GUI Agent Code Review
A specialized code review skill for GUI automation projects that applies domain-specific criteria across five key areas: LLM prompts, execution debugging, context optimization, action design, and screenshot/coordinate handling.
When to Use
Apply this skill when reviewing:
- •Changes to core agent logic (main orchestrator, context manager)
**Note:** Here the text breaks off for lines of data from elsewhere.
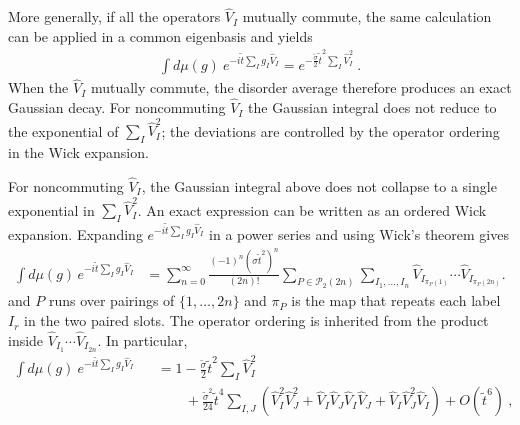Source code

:\documentclass{article}
\theoremstyle{definition}
\newcommand{\nn}{\nonumber}
\newcommand{\lb}{\left(}
\newcommand{\rb}{\right)}
\begin{document}
    More generally, if all the operators $\hat{V}_{I}$ mutually commute, the
    same calculation can be applied in a common eigenbasis and yields
    \begin{eqnarray}
        \int d\mu(g)\:e^{-i\tilde{t}\sum_I g_I\hat{V}_I}=e^{-\frac{\tilde{\sigma}}{2}\tilde{t}^2\sum_I \hat{V}_I^2}\ .
    \end{eqnarray}
When the $\widehat V_I$ mutually commute, the disorder average therefore
produces an exact Gaussian decay.  For noncommuting $\widehat V_I$ the
Gaussian integral does not reduce to the exponential of
$\sum_I\widehat V_I^2$; the deviations are controlled by the operator
ordering in the Wick expansion.

    For noncommuting $\hat{V}_{I}$, the Gaussian integral above does not
    collapse to a single exponential in $\sum_{I}\hat{V}_{I}^{2}$. An exact expression
    can be written as an ordered Wick expansion. Expanding
    $e^{-i\tilde{t}\sum_I g_I\hat{V}_I}$ in a power series and using Wick's
    theorem gives
        \begin{align}
    \int d\mu(g)\,
    e^{-i\tilde{t}\sum_Ig_I\widehat V_I}
    &=
    \sum_{n=0}^{\infty}
    \frac{(-1)^n(\sigma \tilde{t}^2)^n}{(2n)!}
    \sum_{P\in\mathcal P_2(2n)}
    \sum_{I_1,\ldots,I_n}
    \widehat V_{I_{\pi_P(1)}}\cdots
    \widehat V_{I_{\pi_P(2n)}} .
\end{align}
    and $P$ runs over pairings of $\{1,\ldots,2n\}$ and $\pi_{P}$ is the map
    that repeats each label $I_{r}$ in the two paired slots. The operator ordering
    is inherited from the product inside $\hat{V}_{I_1}\cdots\hat{V}_{I_{2n}}$.
    In particular,
    \begin{eqnarray}
        \int d\mu(g)\:e^{-i\tilde{t}\sum_I g_I\hat{V}_I} &&=1-\frac{\tilde{\sigma}}{2}\tilde{t}^2\sum_I
        \hat{V}_I^2\nn\\
        &&\qquad+\frac{\tilde{\sigma}^{2}}{24}\tilde{t}^4\sum_{I,J}\lb \hat{V}_I^2\hat{V}_J^2+\hat{V}_I\hat{V}_J\hat{V}_I\hat{V}_J+\hat{V}_I\hat{V}_J^2\hat{V}_I\rb+O(\tilde{t}^6)\ ,
    \end{eqnarray}
\end{document}
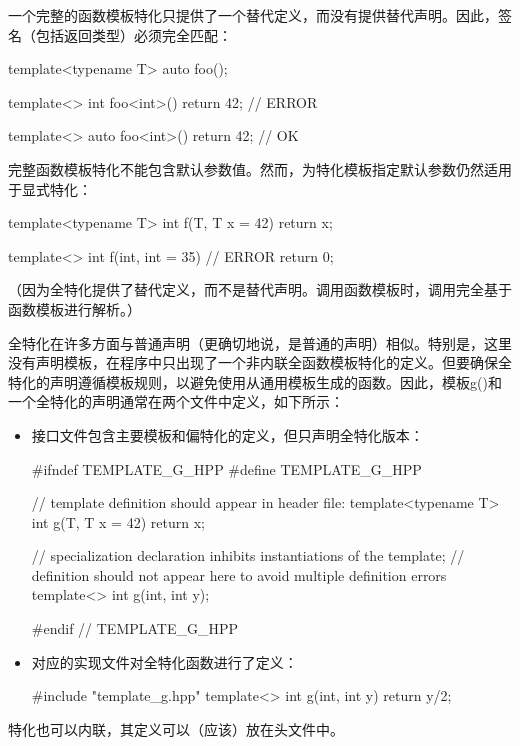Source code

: 一个完整的函数模板特化只提供了一个替代定义，而没有提供替代声明。因此，签名（包括返回类型）必须完全匹配：

\begin{cpp}
template<typename T> auto foo();

template<> int foo<int>() { return 42; }  // ERROR

template<> auto foo<int>() { return 42; } // OK
\end{cpp}

完整函数模板特化不能包含默认参数值。然而，为特化模板指定默认参数仍然适用于显式特化：

\begin{cpp}
template<typename T>
int f(T, T x = 42)
{
	return x;
}

template<> int f(int, int = 35) // ERROR
{
	return 0;
}
\end{cpp}

（因为全特化提供了替代定义，而不是替代声明。调用函数模板时，调用完全基于函数模板进行解析。）

全特化在许多方面与普通声明（更确切地说，是普通的声明）相似。特别是，这里没有声明模板，在程序中只出现了一个非内联全函数模板特化的定义。但要确保全特化的声明遵循模板规则，以避免使用从通用模板生成的函数。因此，模板g()和一个全特化的声明通常在两个文件中定义，如下所示：

\begin{itemize}
\item 
接口文件包含主要模板和偏特化的定义，但只声明全特化版本：

\begin{cpp}
#ifndef TEMPLATE_G_HPP
#define TEMPLATE_G_HPP

// template definition should appear in header file:
template<typename T>
int g(T, T x = 42)
{
	return x;
}

// specialization declaration inhibits instantiations of the template;
// definition should not appear here to avoid multiple definition errors
template<> int g(int, int y);

#endif // TEMPLATE_G_HPP
\end{cpp}

\item 
对应的实现文件对全特化函数进行了定义：

\begin{cpp}
#include "template_g.hpp"
template<> int g(int, int y)
{
	return y/2;
}
\end{cpp}
\end{itemize}

特化也可以内联，其定义可以（应该）放在头文件中。

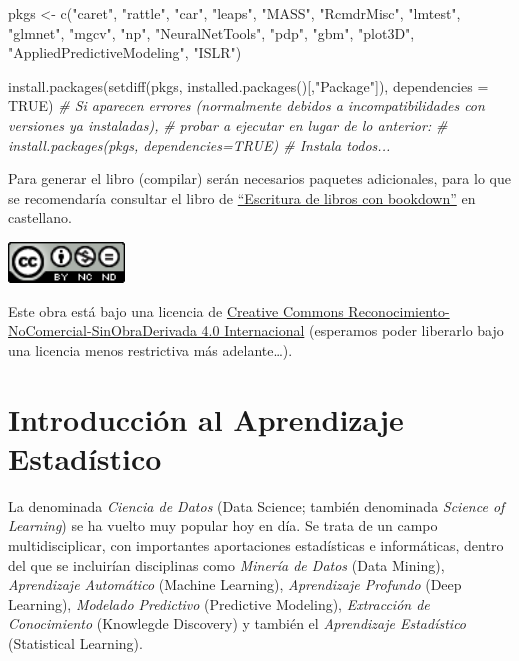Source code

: \documentclass[
]{book}
\newenvironment{Shaded}{\begin{snugshade}}{\end{snugshade}}
\newcommand{\AttributeTok}[1]{\textcolor[rgb]{0.77,0.63,0.00}{#1}}
\newcommand{\CommentTok}[1]{\textcolor[rgb]{0.56,0.35,0.01}{\textit{#1}}}
\newcommand{\ConstantTok}[1]{\textcolor[rgb]{0.00,0.00,0.00}{#1}}
\newcommand{\FunctionTok}[1]{\textcolor[rgb]{0.00,0.00,0.00}{#1}}
\newcommand{\NormalTok}[1]{#1}
\newcommand{\OtherTok}[1]{\textcolor[rgb]{0.56,0.35,0.01}{#1}}
\newcommand{\StringTok}[1]{\textcolor[rgb]{0.31,0.60,0.02}{#1}}
\theoremstyle{break}
\theoremstyle{definition}
\theoremstyle{definition}
\theoremstyle{definition}
\theoremstyle{definition}
\theoremstyle{remark}
\begin{document}
\begin{Shaded}
\begin{Highlighting}[]
\NormalTok{pkgs }\OtherTok{\textless{}{-}} \FunctionTok{c}\NormalTok{(}\StringTok{"caret"}\NormalTok{, }\StringTok{"rattle"}\NormalTok{, }\StringTok{"car"}\NormalTok{, }\StringTok{"leaps"}\NormalTok{, }\StringTok{"MASS"}\NormalTok{, }\StringTok{"RcmdrMisc"}\NormalTok{, }
          \StringTok{"lmtest"}\NormalTok{, }\StringTok{"glmnet"}\NormalTok{, }\StringTok{"mgcv"}\NormalTok{, }\StringTok{"np"}\NormalTok{, }\StringTok{"NeuralNetTools"}\NormalTok{, }\StringTok{"pdp"}\NormalTok{, }\StringTok{"gbm"}\NormalTok{,}
          \StringTok{"plot3D"}\NormalTok{, }\StringTok{"AppliedPredictiveModeling"}\NormalTok{, }\StringTok{"ISLR"}\NormalTok{)}

\FunctionTok{install.packages}\NormalTok{(}\FunctionTok{setdiff}\NormalTok{(pkgs, }\FunctionTok{installed.packages}\NormalTok{()[,}\StringTok{"Package"}\NormalTok{]), }\AttributeTok{dependencies =} \ConstantTok{TRUE}\NormalTok{)}
\CommentTok{\# Si aparecen errores (normalmente debidos a incompatibilidades con versiones ya instaladas), }
\CommentTok{\# probar a ejecutar en lugar de lo anterior:}
\CommentTok{\# install.packages(pkgs, dependencies=TRUE) \# Instala todos...}
\end{Highlighting}
\end{Shaded}

Para generar el libro (compilar) serán necesarios paquetes adicionales,
para lo que se recomendaría consultar el libro de \href{https://rubenfcasal.github.io/bookdown_intro}{``Escritura de libros con bookdown''} en castellano.

\includegraphics[width=1.22in]{images/by-nc-nd-88x31}

Este obra está bajo una licencia de \href{https://creativecommons.org/licenses/by-nc-nd/4.0/deed.es_ES}{Creative Commons Reconocimiento-NoComercial-SinObraDerivada 4.0 Internacional}
(esperamos poder liberarlo bajo una licencia menos restrictiva más adelante\ldots).

\hypertarget{intro-AE}{%
\chapter{Introducción al Aprendizaje Estadístico}\label{intro-AE}}

La denominada \emph{Ciencia de Datos} (Data Science; también denominada \emph{Science of Learning}) se ha vuelto muy popular hoy en día.
Se trata de un campo multidisciplicar, con importantes aportaciones estadísticas e informáticas, dentro del que se incluirían disciplinas como \emph{Minería de Datos} (Data Mining), \emph{Aprendizaje Automático} (Machine Learning), \emph{Aprendizaje Profundo} (Deep Learning), \emph{Modelado Predictivo} (Predictive Modeling), \emph{Extracción de Conocimiento} (Knowlegde Discovery) y también el \emph{Aprendizaje Estadístico} (Statistical Learning).
\end{document}
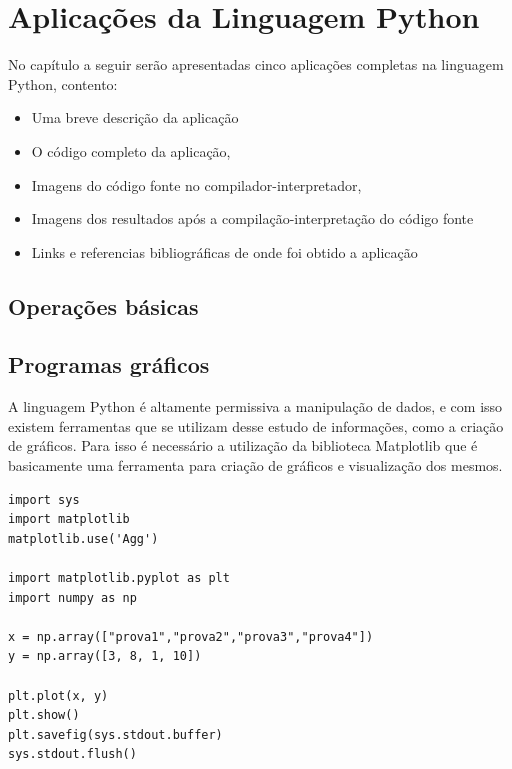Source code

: 


\chapter{ Aplica\c{c}\~{o}es da Linguagem Python}

No capítulo a seguir serão apresentadas cinco aplica\c{c}\~{o}es completas na linguagem Python, contento:
\begin{itemize}
  \item Uma breve descri\c{c}\~{a}o da aplica\c{c}\~{a}o
  \item O c\'{o}digo completo da aplica\c{c}\~{a}o,
  \item Imagens do c\'{o}digo fonte no compilador-interpretador,
  \item Imagens dos resultados ap\'{o}s a compila\c{c}\~{a}o-interpreta\c{c}\~{a}o do c\'{o}digo fonte
  \item Links e referencias bibliogr\'{a}ficas de onde foi obtido a aplica\c{c}\~{a}o
\end{itemize}




    \section{Opera\c{c}\~{o}es b\'{a}sicas}


    \section{Programas gr\'{a}ficos}
A linguagem Python é altamente permissiva a manipulação de dados, e com isso existem ferramentas que se utilizam desse estudo de informações, como a criação de gráficos. Para isso é necessário a utilização da biblioteca Matplotlib que é basicamente uma ferramenta para criação de gráficos e visualização dos mesmos.

\begin{lstlisting}
import sys
import matplotlib
matplotlib.use('Agg')

import matplotlib.pyplot as plt
import numpy as np

x = np.array(["prova1","prova2","prova3","prova4"])
y = np.array([3, 8, 1, 10])

plt.plot(x, y)
plt.show()
plt.savefig(sys.stdout.buffer)
sys.stdout.flush()

	
\end{lstlisting}
  

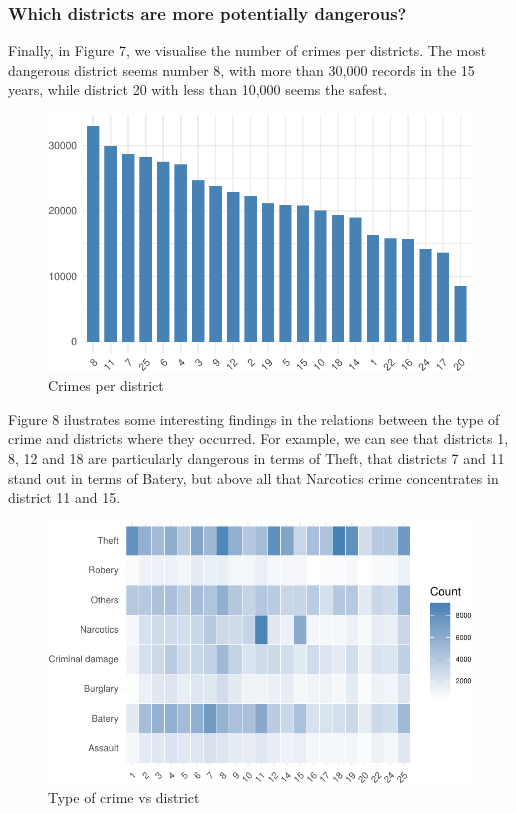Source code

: \documentclass[]{article}
\begin{document}
\pagebreak

\subsubsection{Which districts are more potentially
dangerous?}\label{which-districts-are-more-potentially-dangerous}

Finally, in Figure 7, we visualise the number of crimes per districts.
The most dangerous district seems number 8, with more than 30,000
records in the 15 years, while district 20 with less than 10,000 seems
the safest.

\begin{figure}[htbp]
\centering
\includegraphics{201081646_MATH5741M_files/figure-latex/fig7-1.pdf}
\caption{Crimes per district}
\end{figure}

Figure 8 ilustrates some interesting findings in the relations between
the type of crime and districts where they occurred. For example, we can
see that districts 1, 8, 12 and 18 are particularly dangerous in terms
of Theft, that districts 7 and 11 stand out in terms of Batery, but
above all that Narcotics crime concentrates in district 11 and 15.

\begin{figure}[H]

{\centering \includegraphics{201081646_MATH5741M_files/figure-latex/fig8-1} 

}

\caption{Type of crime vs district}\label{fig:fig8}
\end{figure}
\end{document}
- •LLM prompt modifications (system prompts, planning prompts)
- •New action types or input controller changes
- •Screenshot handling or coordinate system changes
- •Context management or token optimization code
- •Any pull request to a GUI automation project
Review Process
1. Identify Changed Domains
First, categorize the changes by domain:
| Domain | Files/Patterns | Key Concerns |
|---|---|---|
| Prompts | SYSTEM_PROMPT, *_PROMPT, prompt strings | Clarity, token efficiency, structured output |
| Debugging | Executor, error handling, logging | Failure traceability, recovery paths |
| Context | context_manager.py, history handling | KV-cache stability, token budget, compression |
| Actions | ActionType, InputController, _* methods | Schema consistency, PyAutoGUI safety |
| Screenshots | ScreenController, grid overlay, coordinates | Normalized coords, resolution handling |
2. Apply Domain-Specific Criteria
For each domain touched by the changes, apply the relevant review criteria from the checklist in references/review-checklist.md.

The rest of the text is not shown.